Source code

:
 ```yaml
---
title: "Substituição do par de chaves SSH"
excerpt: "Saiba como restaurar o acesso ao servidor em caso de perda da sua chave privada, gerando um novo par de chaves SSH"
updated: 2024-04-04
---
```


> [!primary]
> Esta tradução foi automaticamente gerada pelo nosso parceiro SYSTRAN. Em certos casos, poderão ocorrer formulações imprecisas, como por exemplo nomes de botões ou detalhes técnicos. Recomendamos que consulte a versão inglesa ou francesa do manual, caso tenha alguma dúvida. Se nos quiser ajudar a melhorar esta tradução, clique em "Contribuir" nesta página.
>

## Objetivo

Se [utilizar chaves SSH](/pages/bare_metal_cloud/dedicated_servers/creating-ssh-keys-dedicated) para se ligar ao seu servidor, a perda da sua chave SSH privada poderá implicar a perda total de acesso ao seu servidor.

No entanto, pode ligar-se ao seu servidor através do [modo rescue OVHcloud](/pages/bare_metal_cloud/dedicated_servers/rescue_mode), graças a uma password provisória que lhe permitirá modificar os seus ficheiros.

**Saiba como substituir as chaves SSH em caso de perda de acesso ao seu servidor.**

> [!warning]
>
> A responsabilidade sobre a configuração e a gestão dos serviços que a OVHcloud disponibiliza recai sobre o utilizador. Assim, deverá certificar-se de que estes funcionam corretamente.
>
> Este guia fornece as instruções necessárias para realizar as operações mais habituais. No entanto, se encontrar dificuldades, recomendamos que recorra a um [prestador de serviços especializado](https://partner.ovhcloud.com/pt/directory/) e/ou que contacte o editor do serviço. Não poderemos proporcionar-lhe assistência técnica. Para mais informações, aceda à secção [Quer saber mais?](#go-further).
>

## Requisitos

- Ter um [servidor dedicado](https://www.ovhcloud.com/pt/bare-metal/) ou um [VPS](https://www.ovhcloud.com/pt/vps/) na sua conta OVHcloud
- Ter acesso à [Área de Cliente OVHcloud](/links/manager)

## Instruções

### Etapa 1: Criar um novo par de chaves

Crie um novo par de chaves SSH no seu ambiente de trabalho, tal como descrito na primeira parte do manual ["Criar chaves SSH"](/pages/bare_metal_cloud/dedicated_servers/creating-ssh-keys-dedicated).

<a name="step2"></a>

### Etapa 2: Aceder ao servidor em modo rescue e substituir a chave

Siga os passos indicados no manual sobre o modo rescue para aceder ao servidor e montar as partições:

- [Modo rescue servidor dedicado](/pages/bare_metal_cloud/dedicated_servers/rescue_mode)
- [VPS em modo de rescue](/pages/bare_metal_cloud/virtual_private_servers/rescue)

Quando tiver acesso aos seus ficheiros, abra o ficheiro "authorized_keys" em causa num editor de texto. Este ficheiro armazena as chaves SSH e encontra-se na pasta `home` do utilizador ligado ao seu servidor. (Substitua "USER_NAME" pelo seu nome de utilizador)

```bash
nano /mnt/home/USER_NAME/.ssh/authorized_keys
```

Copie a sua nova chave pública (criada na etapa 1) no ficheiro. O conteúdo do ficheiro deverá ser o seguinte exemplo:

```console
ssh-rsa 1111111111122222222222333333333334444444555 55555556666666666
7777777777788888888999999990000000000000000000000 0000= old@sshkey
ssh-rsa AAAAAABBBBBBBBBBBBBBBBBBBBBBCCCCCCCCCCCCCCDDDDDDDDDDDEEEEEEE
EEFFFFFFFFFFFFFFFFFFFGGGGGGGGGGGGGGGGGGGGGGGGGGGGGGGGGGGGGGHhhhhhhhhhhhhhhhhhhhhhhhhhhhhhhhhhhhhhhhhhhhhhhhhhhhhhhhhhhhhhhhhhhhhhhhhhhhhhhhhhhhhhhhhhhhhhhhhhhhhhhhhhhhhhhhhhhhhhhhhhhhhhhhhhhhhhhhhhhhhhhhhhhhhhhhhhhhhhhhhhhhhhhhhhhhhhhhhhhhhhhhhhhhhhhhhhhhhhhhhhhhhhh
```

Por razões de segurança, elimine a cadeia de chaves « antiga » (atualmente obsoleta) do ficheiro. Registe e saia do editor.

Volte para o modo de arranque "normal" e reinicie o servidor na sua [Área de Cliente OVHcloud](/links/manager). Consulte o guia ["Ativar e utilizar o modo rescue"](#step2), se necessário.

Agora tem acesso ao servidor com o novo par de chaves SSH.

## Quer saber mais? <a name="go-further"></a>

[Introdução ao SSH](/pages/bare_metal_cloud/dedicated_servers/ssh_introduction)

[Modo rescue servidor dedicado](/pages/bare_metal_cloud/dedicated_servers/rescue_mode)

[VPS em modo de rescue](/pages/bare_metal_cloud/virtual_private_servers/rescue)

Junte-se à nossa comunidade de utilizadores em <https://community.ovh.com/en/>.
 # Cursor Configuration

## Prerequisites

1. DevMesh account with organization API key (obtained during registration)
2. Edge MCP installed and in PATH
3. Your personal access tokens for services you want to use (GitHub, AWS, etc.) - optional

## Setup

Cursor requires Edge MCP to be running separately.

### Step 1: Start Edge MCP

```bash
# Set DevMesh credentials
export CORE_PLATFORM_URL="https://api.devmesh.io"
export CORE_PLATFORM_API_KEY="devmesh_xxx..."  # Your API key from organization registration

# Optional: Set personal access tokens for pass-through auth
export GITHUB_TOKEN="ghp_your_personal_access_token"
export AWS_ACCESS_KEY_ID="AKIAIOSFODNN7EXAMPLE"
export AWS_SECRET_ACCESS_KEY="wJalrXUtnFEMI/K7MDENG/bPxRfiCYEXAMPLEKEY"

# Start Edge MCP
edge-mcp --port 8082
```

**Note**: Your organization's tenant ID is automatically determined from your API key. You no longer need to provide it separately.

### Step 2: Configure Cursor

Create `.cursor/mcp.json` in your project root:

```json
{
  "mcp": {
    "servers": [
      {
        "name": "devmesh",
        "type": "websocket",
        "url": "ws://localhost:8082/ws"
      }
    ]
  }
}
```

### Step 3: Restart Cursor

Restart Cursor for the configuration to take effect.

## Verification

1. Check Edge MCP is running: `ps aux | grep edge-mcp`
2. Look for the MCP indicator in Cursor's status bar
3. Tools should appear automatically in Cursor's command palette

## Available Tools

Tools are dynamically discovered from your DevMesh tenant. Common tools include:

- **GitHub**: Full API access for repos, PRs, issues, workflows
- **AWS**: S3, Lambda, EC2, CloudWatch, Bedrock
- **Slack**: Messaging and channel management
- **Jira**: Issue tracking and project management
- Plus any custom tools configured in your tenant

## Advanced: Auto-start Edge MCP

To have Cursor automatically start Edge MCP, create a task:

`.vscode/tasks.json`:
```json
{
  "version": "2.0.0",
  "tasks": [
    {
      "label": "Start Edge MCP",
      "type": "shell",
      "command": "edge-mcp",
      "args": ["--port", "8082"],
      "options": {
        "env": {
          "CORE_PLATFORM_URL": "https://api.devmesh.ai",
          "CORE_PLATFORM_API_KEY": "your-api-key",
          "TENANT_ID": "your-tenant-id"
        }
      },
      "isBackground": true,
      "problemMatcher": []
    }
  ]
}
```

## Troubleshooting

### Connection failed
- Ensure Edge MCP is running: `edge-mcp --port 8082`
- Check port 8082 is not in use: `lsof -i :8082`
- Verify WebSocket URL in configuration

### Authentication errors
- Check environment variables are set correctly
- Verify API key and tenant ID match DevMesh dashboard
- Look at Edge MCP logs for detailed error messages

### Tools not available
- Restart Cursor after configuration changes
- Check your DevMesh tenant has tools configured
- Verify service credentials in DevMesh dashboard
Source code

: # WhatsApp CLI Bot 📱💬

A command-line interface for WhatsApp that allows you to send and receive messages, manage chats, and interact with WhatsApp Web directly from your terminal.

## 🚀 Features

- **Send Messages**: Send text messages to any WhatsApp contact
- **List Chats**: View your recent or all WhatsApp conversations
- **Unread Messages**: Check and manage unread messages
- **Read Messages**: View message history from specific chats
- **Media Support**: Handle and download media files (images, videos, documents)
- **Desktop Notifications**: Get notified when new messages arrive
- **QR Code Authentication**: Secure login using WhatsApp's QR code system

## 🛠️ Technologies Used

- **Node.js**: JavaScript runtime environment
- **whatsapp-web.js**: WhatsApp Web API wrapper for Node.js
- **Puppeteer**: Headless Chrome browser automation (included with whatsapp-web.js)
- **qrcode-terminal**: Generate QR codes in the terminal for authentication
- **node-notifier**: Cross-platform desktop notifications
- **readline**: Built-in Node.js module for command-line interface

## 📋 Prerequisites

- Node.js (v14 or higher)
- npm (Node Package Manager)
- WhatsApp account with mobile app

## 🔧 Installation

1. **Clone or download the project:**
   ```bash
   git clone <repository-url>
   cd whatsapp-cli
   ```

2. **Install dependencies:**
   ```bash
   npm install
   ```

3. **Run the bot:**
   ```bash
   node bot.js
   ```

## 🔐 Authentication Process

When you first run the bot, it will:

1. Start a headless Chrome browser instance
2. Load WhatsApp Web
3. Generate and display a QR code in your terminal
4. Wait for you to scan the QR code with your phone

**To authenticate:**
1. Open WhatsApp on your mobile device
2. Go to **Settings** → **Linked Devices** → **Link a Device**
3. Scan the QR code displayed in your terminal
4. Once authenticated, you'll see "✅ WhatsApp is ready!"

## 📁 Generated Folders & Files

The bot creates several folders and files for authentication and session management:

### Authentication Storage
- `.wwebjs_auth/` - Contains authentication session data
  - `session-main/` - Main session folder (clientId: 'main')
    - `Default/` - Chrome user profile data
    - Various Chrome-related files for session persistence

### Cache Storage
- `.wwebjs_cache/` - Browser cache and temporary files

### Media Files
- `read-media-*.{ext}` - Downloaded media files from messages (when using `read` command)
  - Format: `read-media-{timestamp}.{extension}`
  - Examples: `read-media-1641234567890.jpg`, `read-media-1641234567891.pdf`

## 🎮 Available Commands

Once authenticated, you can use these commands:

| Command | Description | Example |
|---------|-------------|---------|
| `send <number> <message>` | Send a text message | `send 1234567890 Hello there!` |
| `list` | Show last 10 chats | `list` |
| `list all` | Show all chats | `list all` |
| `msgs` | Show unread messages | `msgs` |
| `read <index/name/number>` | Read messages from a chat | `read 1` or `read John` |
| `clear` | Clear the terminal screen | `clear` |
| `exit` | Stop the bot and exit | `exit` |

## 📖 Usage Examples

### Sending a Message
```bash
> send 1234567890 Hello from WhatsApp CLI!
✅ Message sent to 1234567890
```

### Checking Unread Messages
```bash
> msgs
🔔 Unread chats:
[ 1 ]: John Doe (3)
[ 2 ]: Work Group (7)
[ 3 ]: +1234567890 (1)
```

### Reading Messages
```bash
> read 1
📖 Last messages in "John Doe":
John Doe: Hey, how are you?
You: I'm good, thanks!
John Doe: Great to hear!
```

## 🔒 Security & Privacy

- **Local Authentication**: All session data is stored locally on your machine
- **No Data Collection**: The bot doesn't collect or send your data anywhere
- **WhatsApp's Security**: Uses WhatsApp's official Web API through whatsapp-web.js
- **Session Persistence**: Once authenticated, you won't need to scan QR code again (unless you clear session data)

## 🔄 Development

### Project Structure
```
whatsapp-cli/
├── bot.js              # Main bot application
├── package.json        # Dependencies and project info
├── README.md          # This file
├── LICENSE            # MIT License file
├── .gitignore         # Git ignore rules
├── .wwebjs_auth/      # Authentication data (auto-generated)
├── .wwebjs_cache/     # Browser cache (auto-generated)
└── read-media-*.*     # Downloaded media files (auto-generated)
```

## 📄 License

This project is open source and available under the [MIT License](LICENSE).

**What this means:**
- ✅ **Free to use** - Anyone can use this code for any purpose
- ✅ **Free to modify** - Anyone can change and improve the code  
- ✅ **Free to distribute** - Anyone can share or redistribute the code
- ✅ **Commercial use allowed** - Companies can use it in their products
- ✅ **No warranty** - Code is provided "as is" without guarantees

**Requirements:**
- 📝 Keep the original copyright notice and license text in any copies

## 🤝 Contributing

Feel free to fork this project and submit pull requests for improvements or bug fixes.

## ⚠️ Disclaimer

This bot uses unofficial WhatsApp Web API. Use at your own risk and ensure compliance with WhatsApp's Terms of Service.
=====
WORK ITEM - Show every line of the listing containing the string "Once" by copying it.

OUTPUT OF THE EXERCISE -
4. Once authenticated, you'll see "✅ WhatsApp is ready!"
Once authenticated, you can use these commands:
- **Session Persistence**: Once authenticated, you won't need to scan QR code again (unless you clear session data)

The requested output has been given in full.